WHAT THE EXERCISE ASKS => In this material, which lines include the string "posted"? Show them.

BEGIN DATA SUPPLIED

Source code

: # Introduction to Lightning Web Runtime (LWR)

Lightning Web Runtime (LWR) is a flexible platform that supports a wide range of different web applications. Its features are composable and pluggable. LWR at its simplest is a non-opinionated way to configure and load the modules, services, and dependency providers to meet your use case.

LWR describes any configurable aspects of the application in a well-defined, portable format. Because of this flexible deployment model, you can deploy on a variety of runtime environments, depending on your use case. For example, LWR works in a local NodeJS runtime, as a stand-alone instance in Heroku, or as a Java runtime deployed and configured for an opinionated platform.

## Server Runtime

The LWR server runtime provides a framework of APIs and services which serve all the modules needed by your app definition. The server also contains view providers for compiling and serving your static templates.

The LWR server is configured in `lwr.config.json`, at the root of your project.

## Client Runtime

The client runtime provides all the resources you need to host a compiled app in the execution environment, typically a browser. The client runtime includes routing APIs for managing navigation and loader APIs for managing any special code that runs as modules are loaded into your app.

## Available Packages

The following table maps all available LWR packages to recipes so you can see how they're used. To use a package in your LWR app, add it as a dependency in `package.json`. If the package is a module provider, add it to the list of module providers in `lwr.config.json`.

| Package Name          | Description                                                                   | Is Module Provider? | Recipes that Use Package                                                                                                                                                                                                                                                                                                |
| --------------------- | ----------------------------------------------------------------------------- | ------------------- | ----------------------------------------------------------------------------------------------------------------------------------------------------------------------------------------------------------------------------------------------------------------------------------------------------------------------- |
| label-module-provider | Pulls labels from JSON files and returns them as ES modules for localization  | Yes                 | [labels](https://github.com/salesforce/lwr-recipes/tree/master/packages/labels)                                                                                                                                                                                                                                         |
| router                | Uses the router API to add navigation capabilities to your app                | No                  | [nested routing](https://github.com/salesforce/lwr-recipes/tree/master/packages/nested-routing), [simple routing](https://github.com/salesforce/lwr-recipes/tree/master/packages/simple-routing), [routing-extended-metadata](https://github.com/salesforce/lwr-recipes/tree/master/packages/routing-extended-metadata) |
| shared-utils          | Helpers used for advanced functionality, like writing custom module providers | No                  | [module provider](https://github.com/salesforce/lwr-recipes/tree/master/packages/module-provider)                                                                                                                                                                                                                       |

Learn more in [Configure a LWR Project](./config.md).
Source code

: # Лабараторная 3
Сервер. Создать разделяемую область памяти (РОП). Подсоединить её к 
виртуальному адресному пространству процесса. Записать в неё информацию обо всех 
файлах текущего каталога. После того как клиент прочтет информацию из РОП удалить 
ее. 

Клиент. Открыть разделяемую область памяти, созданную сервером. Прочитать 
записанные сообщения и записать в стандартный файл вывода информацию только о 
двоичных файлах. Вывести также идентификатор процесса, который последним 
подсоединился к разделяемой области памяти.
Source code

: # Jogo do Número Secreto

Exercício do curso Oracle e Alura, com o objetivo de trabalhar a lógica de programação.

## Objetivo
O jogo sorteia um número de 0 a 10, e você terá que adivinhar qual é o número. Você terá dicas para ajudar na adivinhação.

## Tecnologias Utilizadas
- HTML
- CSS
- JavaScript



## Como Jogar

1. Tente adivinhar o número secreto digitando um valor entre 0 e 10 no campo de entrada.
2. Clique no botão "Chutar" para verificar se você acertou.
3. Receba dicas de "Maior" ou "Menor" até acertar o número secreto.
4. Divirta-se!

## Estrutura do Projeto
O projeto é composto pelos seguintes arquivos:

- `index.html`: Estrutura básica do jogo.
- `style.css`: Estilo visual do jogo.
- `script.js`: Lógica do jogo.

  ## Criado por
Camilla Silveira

END DATA SUPPLIED
BEGIN DATA SUPPLIED

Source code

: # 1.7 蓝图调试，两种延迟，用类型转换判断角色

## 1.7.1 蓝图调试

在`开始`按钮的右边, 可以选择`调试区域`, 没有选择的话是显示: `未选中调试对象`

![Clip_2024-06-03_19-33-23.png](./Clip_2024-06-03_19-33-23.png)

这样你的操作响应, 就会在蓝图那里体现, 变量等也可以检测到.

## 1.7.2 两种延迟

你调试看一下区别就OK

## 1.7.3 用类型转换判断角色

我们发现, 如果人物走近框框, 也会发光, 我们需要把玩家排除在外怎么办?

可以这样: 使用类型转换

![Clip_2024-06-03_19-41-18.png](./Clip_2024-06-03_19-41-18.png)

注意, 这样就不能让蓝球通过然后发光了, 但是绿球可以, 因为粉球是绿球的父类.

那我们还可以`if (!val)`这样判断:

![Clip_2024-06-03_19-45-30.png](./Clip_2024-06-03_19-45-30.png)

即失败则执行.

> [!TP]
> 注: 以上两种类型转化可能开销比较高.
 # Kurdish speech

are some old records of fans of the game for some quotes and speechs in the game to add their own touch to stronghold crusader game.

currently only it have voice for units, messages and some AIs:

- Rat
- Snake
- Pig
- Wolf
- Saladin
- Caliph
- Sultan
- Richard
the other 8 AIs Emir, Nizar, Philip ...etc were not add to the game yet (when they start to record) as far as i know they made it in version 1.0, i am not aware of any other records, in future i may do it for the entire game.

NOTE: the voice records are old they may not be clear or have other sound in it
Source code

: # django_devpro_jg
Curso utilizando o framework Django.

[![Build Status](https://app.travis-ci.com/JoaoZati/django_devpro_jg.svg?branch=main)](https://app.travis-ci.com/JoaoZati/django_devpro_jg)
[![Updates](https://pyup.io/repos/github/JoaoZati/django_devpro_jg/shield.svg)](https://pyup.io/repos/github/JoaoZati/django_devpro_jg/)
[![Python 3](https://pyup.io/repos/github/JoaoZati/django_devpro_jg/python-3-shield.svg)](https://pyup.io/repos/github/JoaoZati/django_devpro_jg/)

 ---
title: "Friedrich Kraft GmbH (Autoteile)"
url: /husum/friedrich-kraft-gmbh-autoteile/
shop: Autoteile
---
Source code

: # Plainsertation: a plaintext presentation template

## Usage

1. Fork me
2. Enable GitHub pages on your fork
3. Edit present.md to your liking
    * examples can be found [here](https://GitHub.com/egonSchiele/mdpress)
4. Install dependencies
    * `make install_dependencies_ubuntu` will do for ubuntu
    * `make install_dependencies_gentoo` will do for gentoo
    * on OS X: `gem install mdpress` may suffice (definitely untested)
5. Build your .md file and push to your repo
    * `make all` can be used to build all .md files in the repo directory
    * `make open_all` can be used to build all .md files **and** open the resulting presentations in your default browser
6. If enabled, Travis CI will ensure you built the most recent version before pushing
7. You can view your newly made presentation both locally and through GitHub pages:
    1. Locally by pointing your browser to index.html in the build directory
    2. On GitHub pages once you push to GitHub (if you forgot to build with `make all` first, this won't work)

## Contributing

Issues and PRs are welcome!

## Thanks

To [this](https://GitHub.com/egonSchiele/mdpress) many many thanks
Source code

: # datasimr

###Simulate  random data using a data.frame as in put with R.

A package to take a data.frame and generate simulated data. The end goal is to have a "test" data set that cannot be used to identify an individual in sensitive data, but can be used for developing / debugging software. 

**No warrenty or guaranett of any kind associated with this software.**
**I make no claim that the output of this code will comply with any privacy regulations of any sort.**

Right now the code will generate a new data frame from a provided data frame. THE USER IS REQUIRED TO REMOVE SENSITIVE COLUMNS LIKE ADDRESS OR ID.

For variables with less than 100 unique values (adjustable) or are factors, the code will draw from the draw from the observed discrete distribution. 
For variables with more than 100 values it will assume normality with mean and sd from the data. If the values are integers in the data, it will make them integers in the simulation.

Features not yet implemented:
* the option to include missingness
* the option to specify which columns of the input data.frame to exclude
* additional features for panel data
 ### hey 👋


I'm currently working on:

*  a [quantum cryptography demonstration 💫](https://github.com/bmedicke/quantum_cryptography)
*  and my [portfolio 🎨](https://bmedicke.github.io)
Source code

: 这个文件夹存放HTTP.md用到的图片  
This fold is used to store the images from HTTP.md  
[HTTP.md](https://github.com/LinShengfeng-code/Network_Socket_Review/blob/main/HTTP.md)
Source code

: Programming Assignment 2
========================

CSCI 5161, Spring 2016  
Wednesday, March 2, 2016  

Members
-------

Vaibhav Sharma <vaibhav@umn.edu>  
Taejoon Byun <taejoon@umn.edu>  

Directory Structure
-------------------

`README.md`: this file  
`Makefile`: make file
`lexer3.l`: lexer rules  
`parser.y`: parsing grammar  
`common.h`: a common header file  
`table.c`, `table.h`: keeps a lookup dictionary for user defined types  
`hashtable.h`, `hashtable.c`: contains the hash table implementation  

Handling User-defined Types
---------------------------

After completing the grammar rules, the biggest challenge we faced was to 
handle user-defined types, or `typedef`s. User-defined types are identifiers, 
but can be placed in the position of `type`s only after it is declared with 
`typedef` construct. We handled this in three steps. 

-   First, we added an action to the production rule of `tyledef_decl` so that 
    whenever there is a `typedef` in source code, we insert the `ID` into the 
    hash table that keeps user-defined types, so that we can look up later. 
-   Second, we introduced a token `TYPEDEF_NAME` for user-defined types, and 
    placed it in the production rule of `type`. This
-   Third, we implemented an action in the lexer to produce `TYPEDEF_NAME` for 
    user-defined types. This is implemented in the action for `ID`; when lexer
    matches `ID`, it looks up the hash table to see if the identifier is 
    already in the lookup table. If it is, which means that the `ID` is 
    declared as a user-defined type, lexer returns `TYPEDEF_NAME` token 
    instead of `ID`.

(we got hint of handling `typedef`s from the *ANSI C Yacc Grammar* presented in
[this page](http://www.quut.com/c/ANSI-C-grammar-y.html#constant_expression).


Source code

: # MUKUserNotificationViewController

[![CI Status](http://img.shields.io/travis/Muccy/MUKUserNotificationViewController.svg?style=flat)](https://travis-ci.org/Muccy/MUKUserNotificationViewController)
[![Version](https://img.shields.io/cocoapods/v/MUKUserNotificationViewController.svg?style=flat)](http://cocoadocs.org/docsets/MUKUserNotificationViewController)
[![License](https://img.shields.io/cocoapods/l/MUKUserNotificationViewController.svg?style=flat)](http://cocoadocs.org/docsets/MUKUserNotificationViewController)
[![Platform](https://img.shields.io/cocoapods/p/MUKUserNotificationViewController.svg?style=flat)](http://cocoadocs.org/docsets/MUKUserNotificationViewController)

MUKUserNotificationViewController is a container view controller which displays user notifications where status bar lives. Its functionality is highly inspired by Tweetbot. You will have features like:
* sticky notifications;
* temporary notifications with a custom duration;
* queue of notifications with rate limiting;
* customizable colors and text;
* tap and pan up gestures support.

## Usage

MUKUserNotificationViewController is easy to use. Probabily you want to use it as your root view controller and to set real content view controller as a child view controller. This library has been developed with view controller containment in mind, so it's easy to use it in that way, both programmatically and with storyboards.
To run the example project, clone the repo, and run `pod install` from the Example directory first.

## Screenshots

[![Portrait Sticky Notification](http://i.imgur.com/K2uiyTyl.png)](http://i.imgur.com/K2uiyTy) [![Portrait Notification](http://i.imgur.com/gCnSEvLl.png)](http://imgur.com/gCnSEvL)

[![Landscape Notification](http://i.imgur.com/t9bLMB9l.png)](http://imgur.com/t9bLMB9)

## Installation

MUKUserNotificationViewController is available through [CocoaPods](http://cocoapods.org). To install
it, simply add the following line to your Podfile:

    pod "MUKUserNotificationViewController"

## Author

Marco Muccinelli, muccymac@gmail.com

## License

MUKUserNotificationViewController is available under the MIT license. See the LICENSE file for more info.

END DATA SUPPLIED
BEGIN DATA SUPPLIED

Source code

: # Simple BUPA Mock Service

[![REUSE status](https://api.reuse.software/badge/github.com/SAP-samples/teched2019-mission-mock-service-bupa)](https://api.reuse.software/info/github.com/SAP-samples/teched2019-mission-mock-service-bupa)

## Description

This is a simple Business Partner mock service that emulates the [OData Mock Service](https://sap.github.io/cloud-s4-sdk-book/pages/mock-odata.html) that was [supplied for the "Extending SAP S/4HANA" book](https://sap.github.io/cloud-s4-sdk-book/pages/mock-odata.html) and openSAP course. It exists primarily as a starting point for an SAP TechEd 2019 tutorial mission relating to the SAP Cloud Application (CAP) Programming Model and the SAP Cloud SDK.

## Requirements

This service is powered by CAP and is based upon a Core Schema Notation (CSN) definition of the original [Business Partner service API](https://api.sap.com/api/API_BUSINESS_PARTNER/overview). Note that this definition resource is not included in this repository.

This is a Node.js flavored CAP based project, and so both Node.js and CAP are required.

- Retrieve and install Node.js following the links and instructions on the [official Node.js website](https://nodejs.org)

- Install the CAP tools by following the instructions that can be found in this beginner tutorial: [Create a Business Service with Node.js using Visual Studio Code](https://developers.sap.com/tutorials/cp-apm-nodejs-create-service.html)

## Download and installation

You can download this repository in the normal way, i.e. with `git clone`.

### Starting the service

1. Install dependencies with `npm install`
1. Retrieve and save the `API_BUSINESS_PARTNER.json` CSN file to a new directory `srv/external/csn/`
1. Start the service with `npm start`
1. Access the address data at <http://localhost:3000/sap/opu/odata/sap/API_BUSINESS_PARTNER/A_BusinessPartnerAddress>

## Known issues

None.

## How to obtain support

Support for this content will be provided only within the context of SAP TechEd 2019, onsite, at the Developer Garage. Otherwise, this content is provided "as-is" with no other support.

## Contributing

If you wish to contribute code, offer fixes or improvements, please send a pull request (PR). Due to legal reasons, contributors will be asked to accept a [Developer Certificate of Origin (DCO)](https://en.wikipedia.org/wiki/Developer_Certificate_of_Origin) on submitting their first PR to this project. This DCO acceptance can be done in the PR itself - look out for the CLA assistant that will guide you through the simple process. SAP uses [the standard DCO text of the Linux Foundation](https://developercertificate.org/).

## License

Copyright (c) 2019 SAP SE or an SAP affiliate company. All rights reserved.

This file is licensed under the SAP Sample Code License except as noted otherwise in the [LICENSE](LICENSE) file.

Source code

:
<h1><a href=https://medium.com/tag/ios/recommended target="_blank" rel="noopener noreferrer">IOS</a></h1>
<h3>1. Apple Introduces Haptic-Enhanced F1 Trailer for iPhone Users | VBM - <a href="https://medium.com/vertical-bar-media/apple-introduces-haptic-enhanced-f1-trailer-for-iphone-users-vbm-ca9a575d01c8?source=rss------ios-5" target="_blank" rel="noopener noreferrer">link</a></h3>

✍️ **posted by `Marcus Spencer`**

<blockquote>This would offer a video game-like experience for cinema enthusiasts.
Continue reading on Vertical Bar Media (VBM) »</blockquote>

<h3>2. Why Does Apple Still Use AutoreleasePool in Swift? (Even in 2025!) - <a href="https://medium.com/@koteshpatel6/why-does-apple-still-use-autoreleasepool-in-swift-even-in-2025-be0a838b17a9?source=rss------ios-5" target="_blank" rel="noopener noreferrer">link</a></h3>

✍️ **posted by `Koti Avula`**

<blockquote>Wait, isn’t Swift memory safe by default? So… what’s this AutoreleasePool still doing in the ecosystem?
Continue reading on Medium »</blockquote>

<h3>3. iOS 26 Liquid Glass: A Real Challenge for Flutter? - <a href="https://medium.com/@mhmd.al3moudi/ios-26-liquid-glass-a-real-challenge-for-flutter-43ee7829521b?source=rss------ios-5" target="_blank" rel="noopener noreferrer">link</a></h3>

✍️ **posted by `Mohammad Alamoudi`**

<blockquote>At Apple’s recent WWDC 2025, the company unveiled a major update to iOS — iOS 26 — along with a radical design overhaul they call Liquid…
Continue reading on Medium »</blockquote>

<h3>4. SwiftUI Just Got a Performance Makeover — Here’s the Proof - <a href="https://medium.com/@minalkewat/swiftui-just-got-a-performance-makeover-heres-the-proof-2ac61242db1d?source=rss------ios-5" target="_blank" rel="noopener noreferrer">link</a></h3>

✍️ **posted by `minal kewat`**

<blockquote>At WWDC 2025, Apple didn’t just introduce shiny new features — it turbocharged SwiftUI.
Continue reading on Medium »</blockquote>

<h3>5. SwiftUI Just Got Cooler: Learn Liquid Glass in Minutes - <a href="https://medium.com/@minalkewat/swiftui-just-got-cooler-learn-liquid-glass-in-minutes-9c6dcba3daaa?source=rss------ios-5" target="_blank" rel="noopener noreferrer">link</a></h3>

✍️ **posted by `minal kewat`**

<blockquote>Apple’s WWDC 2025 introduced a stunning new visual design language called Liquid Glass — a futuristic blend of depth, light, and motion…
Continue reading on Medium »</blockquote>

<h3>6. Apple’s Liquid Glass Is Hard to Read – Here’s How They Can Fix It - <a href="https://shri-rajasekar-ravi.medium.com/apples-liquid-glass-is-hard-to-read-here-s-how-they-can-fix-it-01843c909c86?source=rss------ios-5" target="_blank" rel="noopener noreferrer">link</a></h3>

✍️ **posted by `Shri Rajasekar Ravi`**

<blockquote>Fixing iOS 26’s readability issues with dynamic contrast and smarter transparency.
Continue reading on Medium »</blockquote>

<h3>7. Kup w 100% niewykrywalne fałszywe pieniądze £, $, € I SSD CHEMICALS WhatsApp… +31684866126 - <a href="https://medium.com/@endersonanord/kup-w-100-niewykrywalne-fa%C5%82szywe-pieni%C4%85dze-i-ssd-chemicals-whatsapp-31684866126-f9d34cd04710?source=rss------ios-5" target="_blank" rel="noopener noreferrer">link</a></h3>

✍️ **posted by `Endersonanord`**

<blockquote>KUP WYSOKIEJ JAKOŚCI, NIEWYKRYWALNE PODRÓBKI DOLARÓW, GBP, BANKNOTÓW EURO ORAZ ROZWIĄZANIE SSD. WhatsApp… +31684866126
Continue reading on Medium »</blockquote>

END DATA SUPPLIED

YOUR SOLUTION =>
✍️ **posted by `Marcus Spencer`**
✍️ **posted by `Koti Avula`**
✍️ **posted by `Mohammad Alamoudi`**
✍️ **posted by `minal kewat`**
✍️ **posted by `minal kewat`**
✍️ **posted by `Shri Rajasekar Ravi`**
✍️ **posted by `Endersonanord`**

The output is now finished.